Managing water is a key aspect of mining, whether a site is in water surplus or water deficit. Water in tailings storage facilities (TSFs) needs to be managed carefully to maximise the density of the solids, maximise the re-use of available water and to minimise the risk of water overtopping the spillway in the event of heavy rainfall. Developing a water balance models is a standard method for monitoring the major flows of water around a site.
However, models created by specialist consultants are often overly complex and are not suited to being used by process plant personnel after they have been handed over to the mine operator. Models typically offer information on water management at the time that they are created, but then ‘sit on the shelf’ and offer no further insight or value for operating mines.
Advisian has developed a customised water balance model for a mine in Sub-Saharan Africa, which can be adapted to other locations, to assist in managing water at the site and in particular to predict the current and future water level and volume in the TSF under various rainfall scenarios. The model was developed using Microsoft Excel and requires no specialist skills to operate. Site personnel enter in daily production, water transfer and rainfall data and then view the output dashboards to observe the current water level and volume, decant rates, licensed water abstraction and water supply versus demand. The output dashboards were developed in close consultation with the client to ensure that all of the relevant key performance indicators were included, from the perspectives of all the key stakeholders.

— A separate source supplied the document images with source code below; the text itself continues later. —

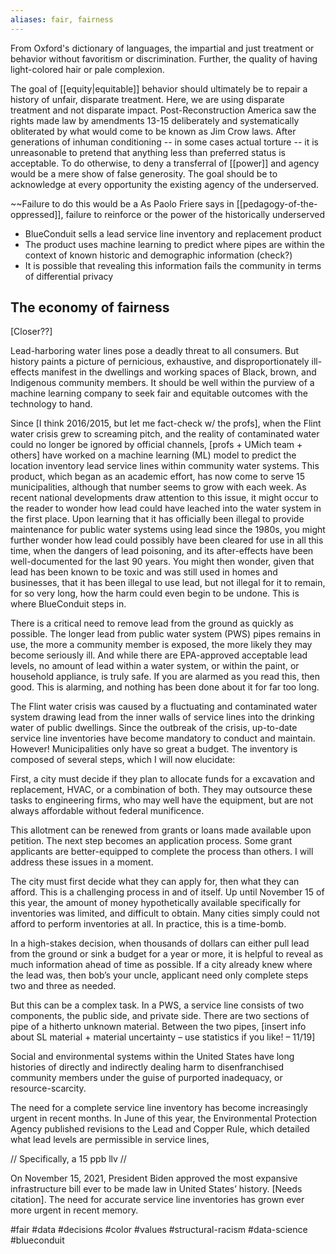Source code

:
 ```yaml
---
aliases: fair, fairness
---
```


From Oxford's dictionary of languages, the impartial and just treatment or behavior without favoritism or discrimination. Further, the quality of having light-colored hair or pale complexion. 

The goal of [[equity|equitable]] behavior should ultimately be to repair a history of unfair, disparate treatment. Here, we are using disparate treatment and not disparate impact. Post-Reconstruction America saw the rights made law by amendments 13-15 deliberately and systematically obliterated by what would come to be known as Jim Crow laws. After generations of inhuman conditioning -- in some cases actual torture -- it is unreasonable to pretend that anything less than preferred status is acceptable. To do otherwise, to deny a transferral of [[power]] and agency would be a mere show of false generosity. The goal should be to acknowledge at every opportunity the existing agency of the underserved. 

~~Failure to do this would be a As Paolo Friere says in [[pedagogy-of-the-oppressed]], failure to reinforce or  the power of the historically underserved

- BlueConduit sells a lead service line inventory and replacement product
- The product uses machine learning to predict where pipes are within the context of known historic and demographic information (check?)
- It is possible that revealing this information fails the community in terms of differential privacy


## The economy of fairness

[Closer??]

Lead-harboring water lines pose a deadly threat to all consumers. But history paints a picture of pernicious, exhaustive, and disproportionately ill-effects manifest in the dwellings and working spaces of Black, brown, and Indigenous community members. It should be well within the purview of a machine learning company to seek fair and equitable outcomes with the technology to hand. 

Since [I think 2016/2015, but let me fact-check w/ the profs], when the Flint water crisis grew to screaming pitch, and the reality of contaminated water could no longer be ignored by official channels, [profs + UMich team + others] have worked on a machine learning (ML) model to predict the location inventory lead service lines within community water systems. This product, which began as an academic effort, has now come to serve 15 municipalities, although that number seems to grow with each week. As recent national developments draw attention to this issue, it might occur to the reader to wonder how lead could have leached into the water system in the first place. Upon learning that it has officially been illegal to provide maintenance for public water systems using lead since the 1980s, you might further wonder how lead could possibly have been cleared for use in all this time, when the dangers of lead poisoning, and its after-effects have been well-documented for the last 90 years. You might then wonder, given that lead has been known to be toxic and was still used in homes and businesses, that it has been illegal to use lead, but not illegal for it to remain, for so very long, how the harm could even begin to be undone. This is where BlueConduit steps in.

There is a critical need to remove lead from the ground as quickly as possible. The longer lead from public water system (PWS) pipes remains in use, the more a community member is exposed, the more likely they may become seriously ill. And while there are EPA-approved acceptable lead levels, no amount of lead within a water system, or within the paint, or household appliance, is truly safe. If you are alarmed as you read this, then good. This is alarming, and nothing has been done about it for far too long.

The Flint water crisis was caused by a fluctuating and contaminated water system drawing lead from the inner walls of service lines into the drinking water of public dwellings. Since the outbreak of the crisis, up-to-date service line inventories have become mandatory to conduct and maintain. However! Municipalities only have so great a budget. The inventory is composed of several steps, which I will now elucidate:

 First, a city must decide if they plan to allocate funds for a excavation and replacement, HVAC, or a combination of both. They may outsource these tasks to engineering firms, who may well have the equipment, but are not always affordable without federal munificence. 

This allotment can be renewed from grants or loans made available upon petition. The next step becomes an application process. Some grant applicants are better-equipped to complete the process than others. I will address these issues in a moment. 

The city must first decide what they can apply for, then what they can afford. This is a challenging process in and of itself. Up until November 15 of this year, the amount of money hypothetically available specifically for inventories was limited, and difficult to obtain. Many cities simply could not afford to perform inventories at all. In practice, this is a time-bomb.

In a high-stakes decision, when thousands of dollars can either pull lead from the ground or sink a budget for a year or more, it is helpful to reveal as much information ahead of time as possible. If a city already knew where the lead was, then bob’s your uncle, applicant need only complete steps two and three as needed. 

But this can be a complex task. In a PWS, a service line consists of two components, the public side, and private side. There are two sections of pipe of a hitherto unknown material. Between the two pipes, [insert info about SL material + material uncertainty – use statistics if you like! – 11/19]

Social and environmental systems within the United States have long histories of directly and indirectly dealing harm to disenfranchised community members under the guise of purported inadequacy, or resource-scarcity.

  
  

The need for a complete service line inventory has become increasingly urgent in recent months. In June of this year, the Environmental Protection Agency published revisions to the Lead and Copper Rule, which detailed what lead levels are permissible in service lines, 

  
//
Specifically, a 15 ppb llv
//
  

On November 15, 2021, President Biden approved the most expansive infrastructure bill ever to be made law in United States’ history. [Needs citation]. The need for accurate service line inventories has grown ever more urgent in recent memory.

#fair #data #decisions #color #values #structural-racism #data-science #blueconduit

This modelling approach focusses on the needs of the people who will actually use the model to actively manage TSFs with the need to involve the model developer as part of ongoing operations eliminated. The simplicity of this approach is now being embraced by other mine sites in Africa and Australia.
Rafty, M and Lane, C, 2018. Water balance management 101, in Proceedings Mine Waste and Tailings Stewardship Conference 2018, pp 485–490 (The Australasian Institute of Mining and Metallurgy: Melbourne).